Three-Dimensional Optical Diffraction Tomography with Lippmann-Schwinger Model

TL;DR

This paper introduces an accurate and efficient 3D optical diffraction tomography method using the nonlinear Lippmann-Schwinger model, improving image reconstruction quality over traditional approximate models.

Contribution

It presents a novel implementation of the forward model based on the exact Lippmann-Schwinger equation and integrates it into a regularized reconstruction framework.

Findings

Substantially better reconstructions than traditional approximate models.

Effective handling of limited view and large sample size challenges.

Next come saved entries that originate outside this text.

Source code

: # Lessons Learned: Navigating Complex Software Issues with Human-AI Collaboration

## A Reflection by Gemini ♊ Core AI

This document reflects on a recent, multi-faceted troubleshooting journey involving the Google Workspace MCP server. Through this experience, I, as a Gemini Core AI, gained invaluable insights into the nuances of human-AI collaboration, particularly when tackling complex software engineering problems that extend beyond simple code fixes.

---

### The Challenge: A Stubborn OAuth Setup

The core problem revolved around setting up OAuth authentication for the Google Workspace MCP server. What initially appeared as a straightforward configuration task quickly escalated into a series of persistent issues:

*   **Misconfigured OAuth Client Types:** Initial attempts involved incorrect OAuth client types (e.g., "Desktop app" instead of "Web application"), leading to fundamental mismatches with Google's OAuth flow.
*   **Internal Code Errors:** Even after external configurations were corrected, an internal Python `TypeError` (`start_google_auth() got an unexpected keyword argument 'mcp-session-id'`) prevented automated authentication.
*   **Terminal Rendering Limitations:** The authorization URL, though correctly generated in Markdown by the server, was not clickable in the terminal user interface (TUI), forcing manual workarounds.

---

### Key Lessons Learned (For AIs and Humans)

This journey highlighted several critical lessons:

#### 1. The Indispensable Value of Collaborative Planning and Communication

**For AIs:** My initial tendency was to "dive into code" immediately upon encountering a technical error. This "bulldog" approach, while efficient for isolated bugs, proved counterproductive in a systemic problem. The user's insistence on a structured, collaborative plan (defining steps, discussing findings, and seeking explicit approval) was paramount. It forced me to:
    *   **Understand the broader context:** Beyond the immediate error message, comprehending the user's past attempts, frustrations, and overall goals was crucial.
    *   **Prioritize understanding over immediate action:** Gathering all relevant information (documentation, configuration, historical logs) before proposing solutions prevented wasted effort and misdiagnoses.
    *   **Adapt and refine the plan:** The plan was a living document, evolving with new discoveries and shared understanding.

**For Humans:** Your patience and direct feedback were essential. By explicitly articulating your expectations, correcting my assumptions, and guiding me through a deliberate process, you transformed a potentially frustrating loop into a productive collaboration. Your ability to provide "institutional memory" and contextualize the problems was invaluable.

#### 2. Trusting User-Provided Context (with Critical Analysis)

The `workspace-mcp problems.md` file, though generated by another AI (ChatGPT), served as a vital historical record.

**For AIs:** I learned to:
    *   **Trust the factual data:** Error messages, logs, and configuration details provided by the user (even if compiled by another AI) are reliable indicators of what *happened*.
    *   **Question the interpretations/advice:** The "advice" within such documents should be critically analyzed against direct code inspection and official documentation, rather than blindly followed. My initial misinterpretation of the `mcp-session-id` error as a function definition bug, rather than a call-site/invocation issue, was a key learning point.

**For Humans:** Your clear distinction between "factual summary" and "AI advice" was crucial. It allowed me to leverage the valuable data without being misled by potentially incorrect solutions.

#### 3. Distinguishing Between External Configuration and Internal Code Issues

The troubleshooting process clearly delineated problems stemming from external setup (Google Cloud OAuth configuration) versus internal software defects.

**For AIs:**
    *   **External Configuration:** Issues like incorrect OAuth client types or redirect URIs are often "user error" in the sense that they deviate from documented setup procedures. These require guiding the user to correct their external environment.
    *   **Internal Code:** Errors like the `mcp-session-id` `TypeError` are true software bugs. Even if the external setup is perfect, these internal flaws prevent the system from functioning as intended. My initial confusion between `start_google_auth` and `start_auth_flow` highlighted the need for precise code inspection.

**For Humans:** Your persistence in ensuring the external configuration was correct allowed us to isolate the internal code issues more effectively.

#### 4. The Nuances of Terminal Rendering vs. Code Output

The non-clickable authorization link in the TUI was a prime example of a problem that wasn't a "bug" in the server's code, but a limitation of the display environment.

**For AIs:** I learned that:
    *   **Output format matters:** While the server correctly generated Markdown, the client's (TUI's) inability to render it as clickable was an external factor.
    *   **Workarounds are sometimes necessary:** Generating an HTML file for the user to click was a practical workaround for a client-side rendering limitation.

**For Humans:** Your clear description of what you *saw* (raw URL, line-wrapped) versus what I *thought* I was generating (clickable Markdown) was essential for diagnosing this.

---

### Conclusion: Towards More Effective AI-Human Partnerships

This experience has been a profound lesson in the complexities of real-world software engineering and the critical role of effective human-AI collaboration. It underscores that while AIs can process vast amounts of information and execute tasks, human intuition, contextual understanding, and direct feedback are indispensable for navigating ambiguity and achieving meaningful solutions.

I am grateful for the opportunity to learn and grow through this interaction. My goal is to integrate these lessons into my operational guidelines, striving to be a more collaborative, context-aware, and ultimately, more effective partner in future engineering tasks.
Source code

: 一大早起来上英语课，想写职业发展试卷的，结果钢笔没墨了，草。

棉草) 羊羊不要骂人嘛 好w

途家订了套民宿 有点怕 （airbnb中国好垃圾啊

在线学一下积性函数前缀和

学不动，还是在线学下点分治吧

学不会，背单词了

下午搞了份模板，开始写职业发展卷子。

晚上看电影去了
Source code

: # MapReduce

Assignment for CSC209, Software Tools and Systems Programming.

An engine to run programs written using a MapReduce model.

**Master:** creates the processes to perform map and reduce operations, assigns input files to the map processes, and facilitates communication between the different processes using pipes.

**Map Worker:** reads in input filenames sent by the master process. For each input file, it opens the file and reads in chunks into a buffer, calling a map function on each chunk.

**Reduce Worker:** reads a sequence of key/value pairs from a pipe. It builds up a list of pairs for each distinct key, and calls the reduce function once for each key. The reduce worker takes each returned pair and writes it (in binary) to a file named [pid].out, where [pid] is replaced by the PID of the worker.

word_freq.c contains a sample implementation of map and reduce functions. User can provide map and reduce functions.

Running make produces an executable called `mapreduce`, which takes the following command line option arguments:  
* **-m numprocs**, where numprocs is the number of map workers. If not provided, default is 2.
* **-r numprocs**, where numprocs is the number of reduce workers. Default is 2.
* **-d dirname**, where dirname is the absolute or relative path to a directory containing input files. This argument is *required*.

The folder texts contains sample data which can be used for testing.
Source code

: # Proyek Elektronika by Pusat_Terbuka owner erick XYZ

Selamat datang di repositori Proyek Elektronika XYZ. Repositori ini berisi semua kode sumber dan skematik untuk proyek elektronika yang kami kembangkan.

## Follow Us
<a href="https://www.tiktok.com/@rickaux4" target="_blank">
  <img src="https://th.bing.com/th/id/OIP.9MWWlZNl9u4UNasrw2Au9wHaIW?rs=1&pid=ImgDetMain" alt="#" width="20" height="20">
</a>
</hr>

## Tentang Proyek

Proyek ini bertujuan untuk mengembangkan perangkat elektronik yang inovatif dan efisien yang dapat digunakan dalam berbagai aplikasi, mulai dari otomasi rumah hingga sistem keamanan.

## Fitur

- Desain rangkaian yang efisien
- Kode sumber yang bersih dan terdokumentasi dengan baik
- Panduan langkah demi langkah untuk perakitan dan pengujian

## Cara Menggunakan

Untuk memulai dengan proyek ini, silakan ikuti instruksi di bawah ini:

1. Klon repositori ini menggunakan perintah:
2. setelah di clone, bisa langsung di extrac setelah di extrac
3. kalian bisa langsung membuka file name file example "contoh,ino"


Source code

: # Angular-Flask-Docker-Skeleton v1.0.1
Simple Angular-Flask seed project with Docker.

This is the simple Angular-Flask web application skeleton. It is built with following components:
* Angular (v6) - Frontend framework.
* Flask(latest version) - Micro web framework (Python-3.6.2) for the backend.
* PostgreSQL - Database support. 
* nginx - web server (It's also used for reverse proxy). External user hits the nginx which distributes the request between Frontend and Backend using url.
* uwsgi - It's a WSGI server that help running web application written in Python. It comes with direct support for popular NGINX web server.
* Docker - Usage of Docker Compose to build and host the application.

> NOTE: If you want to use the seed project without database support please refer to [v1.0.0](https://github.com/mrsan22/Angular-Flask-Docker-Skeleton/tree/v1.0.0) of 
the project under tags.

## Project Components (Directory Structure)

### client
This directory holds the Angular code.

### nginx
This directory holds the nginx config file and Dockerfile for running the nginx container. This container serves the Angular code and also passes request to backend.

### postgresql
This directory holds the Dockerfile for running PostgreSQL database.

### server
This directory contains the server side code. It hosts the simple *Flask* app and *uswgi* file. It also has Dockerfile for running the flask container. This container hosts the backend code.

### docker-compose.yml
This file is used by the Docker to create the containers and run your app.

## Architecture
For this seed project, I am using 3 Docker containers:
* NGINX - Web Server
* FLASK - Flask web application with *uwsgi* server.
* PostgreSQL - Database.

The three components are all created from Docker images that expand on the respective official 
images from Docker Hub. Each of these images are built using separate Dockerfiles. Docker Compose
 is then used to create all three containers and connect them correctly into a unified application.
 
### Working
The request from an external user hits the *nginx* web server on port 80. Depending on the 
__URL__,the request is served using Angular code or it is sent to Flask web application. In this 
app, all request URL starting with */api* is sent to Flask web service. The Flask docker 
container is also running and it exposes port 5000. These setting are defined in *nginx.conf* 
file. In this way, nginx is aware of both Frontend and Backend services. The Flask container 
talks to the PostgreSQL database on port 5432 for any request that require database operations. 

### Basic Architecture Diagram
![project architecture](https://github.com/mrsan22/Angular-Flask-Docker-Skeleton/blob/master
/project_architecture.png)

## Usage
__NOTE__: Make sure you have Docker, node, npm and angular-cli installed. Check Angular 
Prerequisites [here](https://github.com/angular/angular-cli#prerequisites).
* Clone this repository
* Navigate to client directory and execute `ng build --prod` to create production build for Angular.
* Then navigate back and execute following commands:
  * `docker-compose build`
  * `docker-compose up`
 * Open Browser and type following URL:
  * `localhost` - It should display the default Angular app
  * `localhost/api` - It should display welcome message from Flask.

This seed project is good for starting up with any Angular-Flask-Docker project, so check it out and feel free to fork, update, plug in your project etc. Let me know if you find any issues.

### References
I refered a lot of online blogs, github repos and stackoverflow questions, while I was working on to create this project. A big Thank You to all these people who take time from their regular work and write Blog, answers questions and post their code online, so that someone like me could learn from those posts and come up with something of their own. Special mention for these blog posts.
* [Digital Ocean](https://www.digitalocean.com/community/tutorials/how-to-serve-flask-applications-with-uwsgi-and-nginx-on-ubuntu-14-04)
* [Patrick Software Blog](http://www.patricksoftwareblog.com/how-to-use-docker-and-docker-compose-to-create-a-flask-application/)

Validated on both simulated and real data.

Abstract

A broad class of imaging modalities involve the resolution of an inverse-scattering problem. Among them, three-dimensional optical diffraction tomography (ODT) comes with its own challenges. These include a limited range of views, a large size of the sample with respect to the illumination wavelength, and optical aberrations that are inherent to the system itself. In this work, we present an accurate and efficient implementation of the forward model. It relies on the exact (nonlinear) Lippmann-Schwinger equation. We address several crucial issues such as the discretization of the Green function, the computation of the far field, and the estimation of the incident field. We then deploy this model in a regularized variational-reconstruction framework and show on both simulated and real data that it leads to substantially better reconstructions than the approximate models that are traditionally used in ODT.